#### [Action item]
Take the data below and copy exactly the lines starting at the one with "station. Only just" and finishing at the one with "an easy gentleman", both included.

Collected data:
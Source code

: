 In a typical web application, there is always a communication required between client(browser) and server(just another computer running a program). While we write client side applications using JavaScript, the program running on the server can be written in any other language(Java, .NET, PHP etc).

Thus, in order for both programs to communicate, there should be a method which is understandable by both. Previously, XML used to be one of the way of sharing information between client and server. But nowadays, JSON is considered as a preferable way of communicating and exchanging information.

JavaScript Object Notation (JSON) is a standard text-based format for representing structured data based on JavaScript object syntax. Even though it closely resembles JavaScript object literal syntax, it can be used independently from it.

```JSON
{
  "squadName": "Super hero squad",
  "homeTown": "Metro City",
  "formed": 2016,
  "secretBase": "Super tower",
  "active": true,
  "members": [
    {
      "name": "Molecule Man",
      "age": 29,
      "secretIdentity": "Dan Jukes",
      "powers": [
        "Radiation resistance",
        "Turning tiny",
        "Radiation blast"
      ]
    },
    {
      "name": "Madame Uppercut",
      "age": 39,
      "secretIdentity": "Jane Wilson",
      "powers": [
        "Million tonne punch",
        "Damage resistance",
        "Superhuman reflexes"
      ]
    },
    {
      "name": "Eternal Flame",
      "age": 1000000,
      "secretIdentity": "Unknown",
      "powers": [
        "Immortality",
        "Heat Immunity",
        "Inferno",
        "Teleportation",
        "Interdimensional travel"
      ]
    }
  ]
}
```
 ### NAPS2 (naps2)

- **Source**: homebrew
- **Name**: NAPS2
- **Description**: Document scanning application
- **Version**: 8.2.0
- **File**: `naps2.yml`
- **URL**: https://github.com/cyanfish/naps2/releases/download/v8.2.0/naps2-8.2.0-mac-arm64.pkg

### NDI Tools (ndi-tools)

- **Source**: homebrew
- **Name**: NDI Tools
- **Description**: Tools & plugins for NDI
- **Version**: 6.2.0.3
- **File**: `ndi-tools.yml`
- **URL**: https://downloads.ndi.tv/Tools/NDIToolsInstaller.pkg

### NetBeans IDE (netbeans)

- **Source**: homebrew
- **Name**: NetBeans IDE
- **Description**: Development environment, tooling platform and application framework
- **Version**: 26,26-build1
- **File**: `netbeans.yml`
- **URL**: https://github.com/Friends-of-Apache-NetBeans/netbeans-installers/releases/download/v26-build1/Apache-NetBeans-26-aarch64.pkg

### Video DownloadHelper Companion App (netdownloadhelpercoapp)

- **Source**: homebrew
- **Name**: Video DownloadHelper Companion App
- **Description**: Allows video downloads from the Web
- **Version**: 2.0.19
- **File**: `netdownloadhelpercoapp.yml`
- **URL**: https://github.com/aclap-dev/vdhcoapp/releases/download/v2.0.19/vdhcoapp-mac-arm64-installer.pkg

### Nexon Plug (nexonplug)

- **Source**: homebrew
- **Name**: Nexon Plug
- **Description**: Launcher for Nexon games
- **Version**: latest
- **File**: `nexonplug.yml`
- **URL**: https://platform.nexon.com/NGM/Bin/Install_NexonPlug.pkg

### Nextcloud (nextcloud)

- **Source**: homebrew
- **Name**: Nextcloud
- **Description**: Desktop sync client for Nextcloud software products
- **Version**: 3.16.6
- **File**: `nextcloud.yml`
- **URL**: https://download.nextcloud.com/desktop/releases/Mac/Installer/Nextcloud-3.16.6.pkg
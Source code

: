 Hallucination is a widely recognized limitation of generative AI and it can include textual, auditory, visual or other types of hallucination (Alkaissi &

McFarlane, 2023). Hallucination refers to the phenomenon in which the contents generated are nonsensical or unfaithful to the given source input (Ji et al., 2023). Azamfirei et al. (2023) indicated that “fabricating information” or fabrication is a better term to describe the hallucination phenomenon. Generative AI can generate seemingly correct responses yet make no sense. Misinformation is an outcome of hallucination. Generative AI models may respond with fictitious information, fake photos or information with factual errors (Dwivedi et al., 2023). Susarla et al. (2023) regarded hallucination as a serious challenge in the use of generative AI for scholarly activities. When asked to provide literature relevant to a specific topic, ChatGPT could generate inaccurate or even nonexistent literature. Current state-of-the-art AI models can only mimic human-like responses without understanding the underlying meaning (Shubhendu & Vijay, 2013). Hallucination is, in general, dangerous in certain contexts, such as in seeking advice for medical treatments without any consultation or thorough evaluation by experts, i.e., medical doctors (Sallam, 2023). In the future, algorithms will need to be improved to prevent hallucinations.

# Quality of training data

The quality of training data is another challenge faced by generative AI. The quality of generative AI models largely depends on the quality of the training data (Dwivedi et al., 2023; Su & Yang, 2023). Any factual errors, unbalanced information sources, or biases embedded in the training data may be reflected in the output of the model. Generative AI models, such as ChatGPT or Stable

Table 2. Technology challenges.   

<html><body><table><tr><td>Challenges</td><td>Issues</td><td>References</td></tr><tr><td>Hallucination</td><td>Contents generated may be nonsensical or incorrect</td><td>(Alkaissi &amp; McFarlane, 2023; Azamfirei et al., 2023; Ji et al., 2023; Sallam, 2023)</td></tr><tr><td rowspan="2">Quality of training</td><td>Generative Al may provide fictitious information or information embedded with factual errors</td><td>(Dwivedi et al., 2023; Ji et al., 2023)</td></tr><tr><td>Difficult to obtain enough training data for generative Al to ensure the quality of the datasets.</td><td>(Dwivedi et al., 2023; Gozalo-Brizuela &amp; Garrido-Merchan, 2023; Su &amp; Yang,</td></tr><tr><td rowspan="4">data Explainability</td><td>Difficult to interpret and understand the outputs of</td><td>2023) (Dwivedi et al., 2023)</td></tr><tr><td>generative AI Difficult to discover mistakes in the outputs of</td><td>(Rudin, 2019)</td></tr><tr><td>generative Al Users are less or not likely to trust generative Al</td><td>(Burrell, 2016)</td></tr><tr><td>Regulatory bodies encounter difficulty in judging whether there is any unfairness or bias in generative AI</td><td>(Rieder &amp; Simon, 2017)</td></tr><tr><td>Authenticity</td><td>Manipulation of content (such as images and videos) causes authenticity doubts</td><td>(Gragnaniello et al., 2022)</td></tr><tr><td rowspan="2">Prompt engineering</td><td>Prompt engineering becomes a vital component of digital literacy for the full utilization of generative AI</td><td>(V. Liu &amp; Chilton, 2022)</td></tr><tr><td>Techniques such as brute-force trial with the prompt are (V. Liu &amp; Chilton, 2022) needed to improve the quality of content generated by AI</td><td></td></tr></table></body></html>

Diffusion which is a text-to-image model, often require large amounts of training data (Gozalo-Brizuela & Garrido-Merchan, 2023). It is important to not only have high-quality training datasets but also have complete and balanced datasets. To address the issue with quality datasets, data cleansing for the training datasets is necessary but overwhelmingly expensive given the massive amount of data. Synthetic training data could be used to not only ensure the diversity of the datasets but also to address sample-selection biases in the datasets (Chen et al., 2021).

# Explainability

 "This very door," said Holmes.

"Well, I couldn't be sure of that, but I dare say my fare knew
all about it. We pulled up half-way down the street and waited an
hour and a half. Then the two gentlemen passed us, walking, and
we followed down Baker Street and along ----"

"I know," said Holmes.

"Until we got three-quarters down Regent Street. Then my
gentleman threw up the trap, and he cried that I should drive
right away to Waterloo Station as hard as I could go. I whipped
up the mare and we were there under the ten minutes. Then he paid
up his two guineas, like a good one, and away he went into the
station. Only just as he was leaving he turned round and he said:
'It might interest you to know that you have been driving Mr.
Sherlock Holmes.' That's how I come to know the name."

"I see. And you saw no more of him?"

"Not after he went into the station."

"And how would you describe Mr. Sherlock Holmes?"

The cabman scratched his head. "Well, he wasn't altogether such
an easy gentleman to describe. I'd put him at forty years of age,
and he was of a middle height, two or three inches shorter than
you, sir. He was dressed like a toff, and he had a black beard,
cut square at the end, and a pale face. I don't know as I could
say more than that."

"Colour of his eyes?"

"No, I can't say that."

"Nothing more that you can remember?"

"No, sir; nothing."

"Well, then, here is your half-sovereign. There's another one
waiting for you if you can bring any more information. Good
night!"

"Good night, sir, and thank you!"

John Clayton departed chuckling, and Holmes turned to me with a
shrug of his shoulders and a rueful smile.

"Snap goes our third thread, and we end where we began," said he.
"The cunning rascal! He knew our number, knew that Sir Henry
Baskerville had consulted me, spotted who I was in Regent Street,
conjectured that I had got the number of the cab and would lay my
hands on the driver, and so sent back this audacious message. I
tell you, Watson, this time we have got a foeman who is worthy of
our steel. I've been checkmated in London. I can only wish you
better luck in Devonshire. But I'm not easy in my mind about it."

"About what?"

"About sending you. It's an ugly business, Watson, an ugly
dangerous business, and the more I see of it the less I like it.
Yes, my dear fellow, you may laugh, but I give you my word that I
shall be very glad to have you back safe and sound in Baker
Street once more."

#### [Result of this exercise]
station. Only just as he was leaving he turned round and he said:
'It might interest you to know that you have been driving Mr.
Sherlock Holmes.' That's how I come to know the name."

"I see. And you saw no more of him?"

"Not after he went into the station."

"And how would you describe Mr. Sherlock Holmes?"

The cabman scratched his head. "Well, he wasn't altogether such
an easy gentleman to describe. I'd put him at forty years of age,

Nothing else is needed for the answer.